O problema não é de "desconfiança", é de hostilidade [ao governo Costa] — ele não é dos nossos, não é o que foi Passos Coelho, logo, vamos ensiná-lo como fizemos aos gregos. Com os resultados brilhantes que se vêem na Grécia.

O contentamento mal escondido da direita radical com as dificuldades do Governo Costa coloca-a com entusiasmo ao lado da vozearia que vem de Bruxelas e Berlim, alguma de uma arrogância que devia ofender já não digo um patriota, mas um português que gosta do seu país. Responsáveis do Eurogrupo, altos funcionários sob a capa das fugas anónimas, antigos e actuais ministros das Finanças europeus, holandeses, bálticos, alemães, dão entrevistas pronunciando-se sobre um governo legítimo da União Europeia com uma desenvoltura que nunca tiveram com os responsáveis políticos húngaros e polacos cujas malfeitorias em direitos e liberdades são-lhes bastante menos importantes do que uma décima no défice português. E quando alguém acha que todas estas vozes, falando também para as agências de rating e para os "mercados", são demais, eles encolhem os ombros e dizem que um país em bancarrota é escravo da dívida.

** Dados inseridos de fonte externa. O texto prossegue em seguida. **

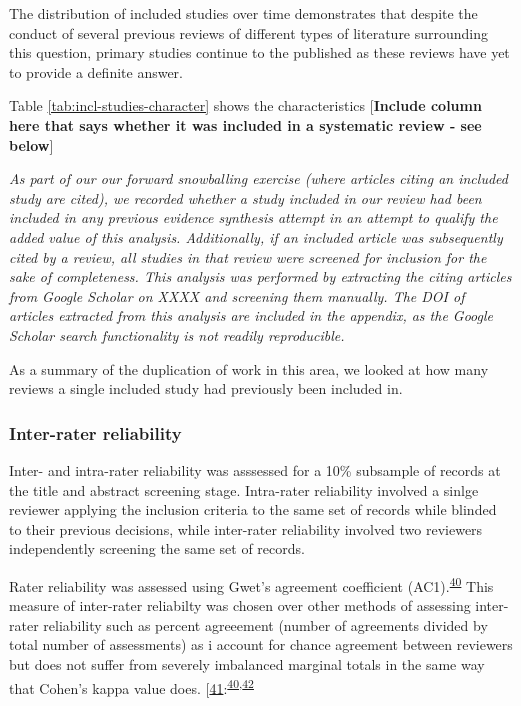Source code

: \documentclass[a4paper, twoside]{templates/ociamthesis}
\begin{document}
The distribution of included studies over time demonstrates that despite the conduct of several previous reviews of different types of literature surrounding this question, primary studies continue to the published as these reviews have yet to provide a definite answer.

Table \ref{tab:incl-studies-character} shows the characteristics {[}\textbf{Include column here that says whether it was included in a systematic review - see below}{]}

\emph{As part of our our forward snowballing exercise (where articles citing an included study are cited), we recorded whether a study included in our review had been included in any previous evidence synthesis attempt in an attempt to qualify the added value of this analysis. Additionally, if an included article was subsequently cited by a review, all studies in that review were screened for inclusion for the sake of completeness. This analysis was performed by extracting the citing articles from Google Scholar on XXXX and screening them manually. The DOI of articles extracted from this analysis are included in the appendix, as the Google Scholar search functionality is not readily reproducible.}

As a summary of the duplication of work in this area, we looked at how many reviews a single included study had previously been included in.

\hypertarget{inter-rater-reliability}{%
\subsubsection{Inter-rater reliability}\label{inter-rater-reliability}}

Inter- and intra-rater reliability was asssessed for a 10\% subsample of records at the title and abstract screening stage. Intra-rater reliability involved a sinlge reviewer applying the inclusion criteria to the same set of records while blinded to their previous decisions, while inter-rater reliability involved two reviewers independently screening the same set of records.

Rater reliability was assessed using Gwet's agreement coefficient (AC1).\textsuperscript{\protect\hyperlink{ref-gwet2008}{40}} This measure of inter-rater reliabilty was chosen over other methods of assessing inter-rater reliability such as percent agreeement (number of agreements divided by total number of assessments) as i account for chance agreement between reviewers but does not suffer from severely imbalanced marginal totals in the same way that Cohen's kappa value does. {[}\protect\hyperlink{ref-cohen1960}{41}:\textsuperscript{\protect\hyperlink{ref-gwet2008}{40},\protect\hyperlink{ref-wongpakaran2013}{42}}
\end{document}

Não, não é só isso — é que eles gostam do que ouvem, pena é que Schäuble não fale mais vezes para varrer este Governo do Syriza português, mais o PCP e o BE. Pensam acaso que eles estão muito preocupados com a dívida? Enganam--se. Tanto mais que a aumentaram consideravelmente quando estiveram no poder e que em segredo sussurram que "no fim de tudo tem de haver uma reestruturação da dívida". Não é a dívida que os preocupa, é o poder político deles e dos seus e a prossecução de uma política que faça recair sobre uma parte dos portugueses, aqueles a que se tornou maldito restituir salários e pensões, o ónus do défice e da dívida e, acima de tudo, que o alvo desses custos não sejam outros. A escravatura do país é para eles bem-vinda, ajuda-os a manter o poder, "porque não há alternativa". Conheço vários exemplos na história destes "não há alternativa" e nenhum acabou bem.»